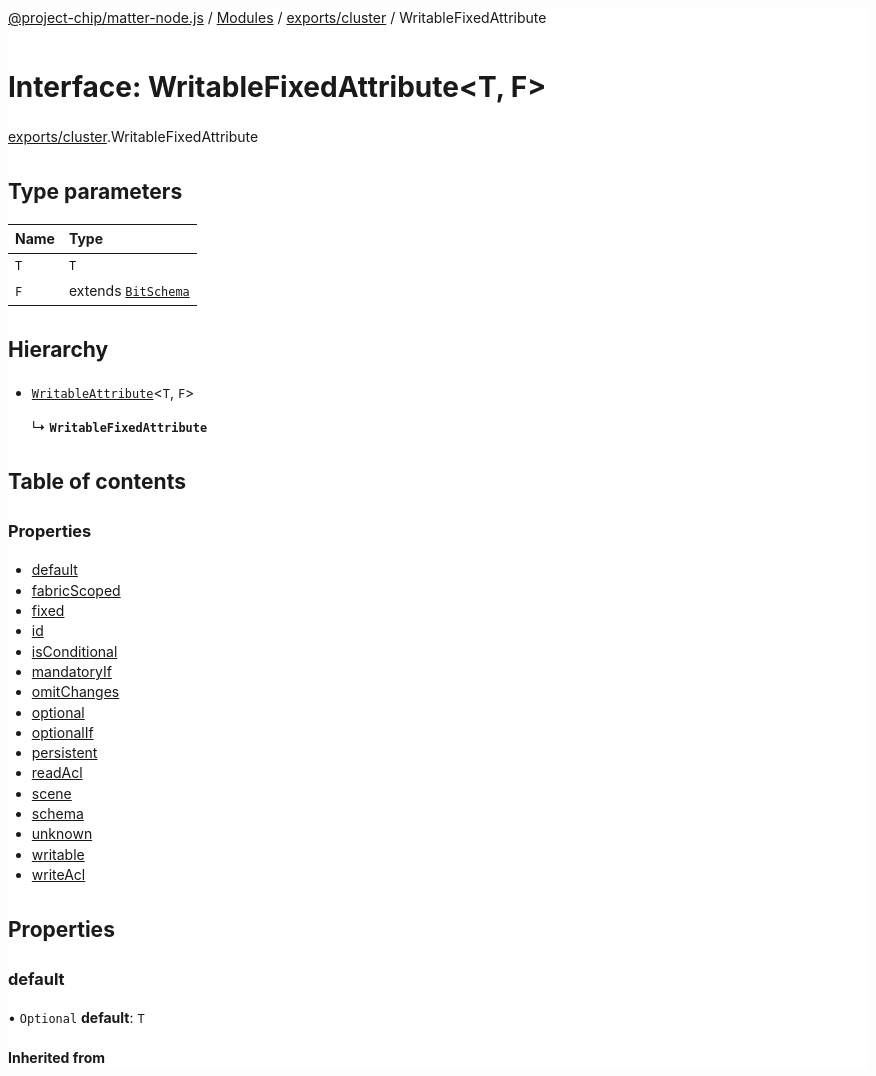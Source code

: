 [@project-chip/matter-node.js](../README.md) / [Modules](../modules.md) / [exports/cluster](../modules/exports_cluster.md) / WritableFixedAttribute

# Interface: WritableFixedAttribute<T, F\>

[exports/cluster](../modules/exports_cluster.md).WritableFixedAttribute

## Type parameters

| Name | Type |
| :------ | :------ |
| `T` | `T` |
| `F` | extends [`BitSchema`](../modules/exports_schema.md#bitschema) |

## Hierarchy

- [`WritableAttribute`](../modules/exports_cluster.md#writableattribute)<`T`, `F`\>

  ↳ **`WritableFixedAttribute`**

## Table of contents

### Properties

- [default](exports_cluster.WritableFixedAttribute.md#default)
- [fabricScoped](exports_cluster.WritableFixedAttribute.md#fabricscoped)
- [fixed](exports_cluster.WritableFixedAttribute.md#fixed)
- [id](exports_cluster.WritableFixedAttribute.md#id)
- [isConditional](exports_cluster.WritableFixedAttribute.md#isconditional)
- [mandatoryIf](exports_cluster.WritableFixedAttribute.md#mandatoryif)
- [omitChanges](exports_cluster.WritableFixedAttribute.md#omitchanges)
- [optional](exports_cluster.WritableFixedAttribute.md#optional)
- [optionalIf](exports_cluster.WritableFixedAttribute.md#optionalif)
- [persistent](exports_cluster.WritableFixedAttribute.md#persistent)
- [readAcl](exports_cluster.WritableFixedAttribute.md#readacl)
- [scene](exports_cluster.WritableFixedAttribute.md#scene)
- [schema](exports_cluster.WritableFixedAttribute.md#schema)
- [unknown](exports_cluster.WritableFixedAttribute.md#unknown)
- [writable](exports_cluster.WritableFixedAttribute.md#writable)
- [writeAcl](exports_cluster.WritableFixedAttribute.md#writeacl)

## Properties

### default

• `Optional` **default**: `T`

#### Inherited from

================================

— Assignment —
Once the pictures are removed, print all the remaining data exactly as it stands.

— Exercise response —
Source code

: [@project-chip/matter-node.js](../README.md) / [Modules](../modules.md) / [exports/cluster](../modules/exports_cluster.md) / WritableFixedAttribute

# Interface: WritableFixedAttribute<T, F\>

[exports/cluster](../modules/exports_cluster.md).WritableFixedAttribute

## Type parameters

| Name | Type |
| :------ | :------ |
| `T` | `T` |
| `F` | extends [`BitSchema`](../modules/exports_schema.md#bitschema) |

## Hierarchy

- [`WritableAttribute`](../modules/exports_cluster.md#writableattribute)<`T`, `F`\>

  ↳ **`WritableFixedAttribute`**

## Table of contents

### Properties

- [default](exports_cluster.WritableFixedAttribute.md#default)
- [fabricScoped](exports_cluster.WritableFixedAttribute.md#fabricscoped)
- [fixed](exports_cluster.WritableFixedAttribute.md#fixed)
- [id](exports_cluster.WritableFixedAttribute.md#id)
- [isConditional](exports_cluster.WritableFixedAttribute.md#isconditional)
- [mandatoryIf](exports_cluster.WritableFixedAttribute.md#mandatoryif)
- [omitChanges](exports_cluster.WritableFixedAttribute.md#omitchanges)
- [optional](exports_cluster.WritableFixedAttribute.md#optional)
- [optionalIf](exports_cluster.WritableFixedAttribute.md#optionalif)
- [persistent](exports_cluster.WritableFixedAttribute.md#persistent)
- [readAcl](exports_cluster.WritableFixedAttribute.md#readacl)
- [scene](exports_cluster.WritableFixedAttribute.md#scene)
- [schema](exports_cluster.WritableFixedAttribute.md#schema)
- [unknown](exports_cluster.WritableFixedAttribute.md#unknown)
- [writable](exports_cluster.WritableFixedAttribute.md#writable)
- [writeAcl](exports_cluster.WritableFixedAttribute.md#writeacl)

## Properties

### default

• `Optional` **default**: `T`

#### Inherited from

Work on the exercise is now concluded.